The evergreen growing in the center picture is coming up right at the top-center of the mound--right at the top of the elevation of the mound although it doesn't appear that way in the center photo, it really is at the point of the top of the mound. You can see it if you look carefully in the other two photo's too. I did not notice it for some reason the last few times I was up there. It is what I will call my very special holiday yule tree.

The tree which moves some to tears of joy is in the eyes of others only a Green thing that stands in the way. Some see Nature all Ridicule and Deformity… and some scarce see Nature at all. But to the eyes of the Man of Imagination, Nature is Imagination itself.

–William Blake

[See notes at the end of this post regarding the Yule Tree.]

The images above are a composite of the American Indian Burial Mound.  The energy up there is fantastic and soothing/healing.  The trees and foliage is bare and skeletal right now of course, because it is winter–it will be beautiful up there in the spring with all the wild rhododendron’s up there that will be blooming.

I am very careful not to disturb anything up there, letting nature be completely herself.  As I get to the end of the woods on my way back down, I do pick up pieces of small dead wood for kindling for the fireplace and I thank the trees.  To me, it’s as sacred as any muggle church.  And I am so aware of all the natives who walked that very same ground thousands of years ago as well as imagine the life of the husband and wife buried up there.

Here are a few words from Chief Seattle (the name that the white people gave to him) that I really resonate with.

Every part of this country is sacred to my people.  Every hillside, every valley, every plain and grove has been hallowed by some fond memory or sad experience of my tribe.  Even the rocks that seem to lie dumb thrill with memories of past events connected with the fate of my people, and the very dust under your feet responds more lovingly to our footsteps than to yours because it is the ashes of our ancestors, and our bare feet are conscious of the sympathetic touch, for the soil is rich with the life of our kindred.

I read that passage a few weeks before Thanksgiving this year.  And this being around the time I first visited the burial mound that the landlord said was there on the mountain top.  By the way, I asked how she knew for sure that it was a burial mound and she said that it is on the papers from the county–on the deed.  I also loved this next segment for Chief Seattle’s words…

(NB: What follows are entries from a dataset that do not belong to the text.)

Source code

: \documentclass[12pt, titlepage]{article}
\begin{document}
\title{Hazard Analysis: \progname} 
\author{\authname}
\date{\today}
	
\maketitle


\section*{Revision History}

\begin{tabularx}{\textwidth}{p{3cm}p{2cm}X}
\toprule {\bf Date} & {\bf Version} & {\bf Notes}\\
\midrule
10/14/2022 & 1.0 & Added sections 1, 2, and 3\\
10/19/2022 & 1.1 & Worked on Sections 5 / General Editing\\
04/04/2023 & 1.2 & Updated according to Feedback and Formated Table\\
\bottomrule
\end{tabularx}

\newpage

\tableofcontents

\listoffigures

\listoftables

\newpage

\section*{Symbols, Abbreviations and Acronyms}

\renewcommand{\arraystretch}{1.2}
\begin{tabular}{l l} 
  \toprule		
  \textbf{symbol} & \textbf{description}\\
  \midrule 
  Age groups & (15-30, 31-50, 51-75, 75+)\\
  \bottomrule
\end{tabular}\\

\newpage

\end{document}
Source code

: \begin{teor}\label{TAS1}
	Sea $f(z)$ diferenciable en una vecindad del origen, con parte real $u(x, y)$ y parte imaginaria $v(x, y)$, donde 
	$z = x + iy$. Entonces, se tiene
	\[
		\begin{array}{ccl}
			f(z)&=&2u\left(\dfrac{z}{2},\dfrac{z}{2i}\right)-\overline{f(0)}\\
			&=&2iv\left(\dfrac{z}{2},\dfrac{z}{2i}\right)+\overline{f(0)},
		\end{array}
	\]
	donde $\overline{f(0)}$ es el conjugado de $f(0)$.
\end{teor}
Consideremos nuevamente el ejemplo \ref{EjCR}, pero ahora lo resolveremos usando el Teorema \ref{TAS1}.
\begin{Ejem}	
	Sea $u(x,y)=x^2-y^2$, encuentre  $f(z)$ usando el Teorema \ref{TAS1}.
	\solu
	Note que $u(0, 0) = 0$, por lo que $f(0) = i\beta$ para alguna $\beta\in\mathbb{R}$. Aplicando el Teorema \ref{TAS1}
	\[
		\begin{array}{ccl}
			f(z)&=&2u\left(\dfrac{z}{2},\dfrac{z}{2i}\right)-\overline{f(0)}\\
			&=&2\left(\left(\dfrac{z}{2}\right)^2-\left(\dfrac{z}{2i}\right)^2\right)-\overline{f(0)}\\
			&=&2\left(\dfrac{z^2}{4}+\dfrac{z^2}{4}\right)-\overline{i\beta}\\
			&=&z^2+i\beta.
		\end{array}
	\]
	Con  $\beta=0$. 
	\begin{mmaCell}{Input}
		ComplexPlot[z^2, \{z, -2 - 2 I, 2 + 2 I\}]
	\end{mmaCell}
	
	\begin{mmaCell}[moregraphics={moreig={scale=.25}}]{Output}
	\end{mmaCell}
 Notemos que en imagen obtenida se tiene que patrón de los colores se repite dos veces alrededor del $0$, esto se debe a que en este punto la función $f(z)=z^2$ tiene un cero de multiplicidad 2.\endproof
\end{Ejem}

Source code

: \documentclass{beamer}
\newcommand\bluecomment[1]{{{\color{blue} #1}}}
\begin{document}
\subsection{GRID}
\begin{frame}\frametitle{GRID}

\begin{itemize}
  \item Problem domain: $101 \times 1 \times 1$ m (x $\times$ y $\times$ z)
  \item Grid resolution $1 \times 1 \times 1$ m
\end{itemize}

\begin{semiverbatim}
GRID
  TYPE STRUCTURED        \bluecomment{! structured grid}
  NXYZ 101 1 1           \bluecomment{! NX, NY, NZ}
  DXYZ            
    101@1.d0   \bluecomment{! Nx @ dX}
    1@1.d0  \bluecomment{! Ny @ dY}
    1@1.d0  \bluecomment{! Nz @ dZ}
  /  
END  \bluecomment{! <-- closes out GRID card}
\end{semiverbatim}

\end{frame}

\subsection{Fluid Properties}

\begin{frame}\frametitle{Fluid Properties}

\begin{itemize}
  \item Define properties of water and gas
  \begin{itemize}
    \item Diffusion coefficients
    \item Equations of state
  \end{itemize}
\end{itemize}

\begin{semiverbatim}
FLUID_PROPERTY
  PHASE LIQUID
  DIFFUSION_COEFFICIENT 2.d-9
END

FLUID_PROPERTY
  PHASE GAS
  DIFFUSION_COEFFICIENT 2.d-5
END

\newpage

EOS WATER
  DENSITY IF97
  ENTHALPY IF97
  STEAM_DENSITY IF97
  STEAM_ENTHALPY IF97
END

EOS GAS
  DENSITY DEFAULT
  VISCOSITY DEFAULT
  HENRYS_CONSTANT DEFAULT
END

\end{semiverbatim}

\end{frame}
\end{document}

And when your children’s children shall think of themselves alone in the field, the store, the shop, upon the highway, or in the silence of the woods, they will not be alone.  And at night when you think of your streets as deserted, they will throng with the returning hosts that once filled and still love this beautiful land.  The white man will never be alone.  Let him be just and deal kindly with my people, for the dead are not altogether powerless. 

I am in a pinch for time and it’s getting late but I wanted to share with my readers a very, very special and sacred place.  If I thought for a moment that anyone could ever find this place, I’d never be so public about some place that is so sacred to me.  To be up here, although it is a heck of a climb straight up–like ‘if you don’t hang on you will fall backward’ kind-of-steep–and it gets the heart pumping to get up there, it is worth the hike… every single step is worth it and I enjoy the journey up as much as I do spending time at the top.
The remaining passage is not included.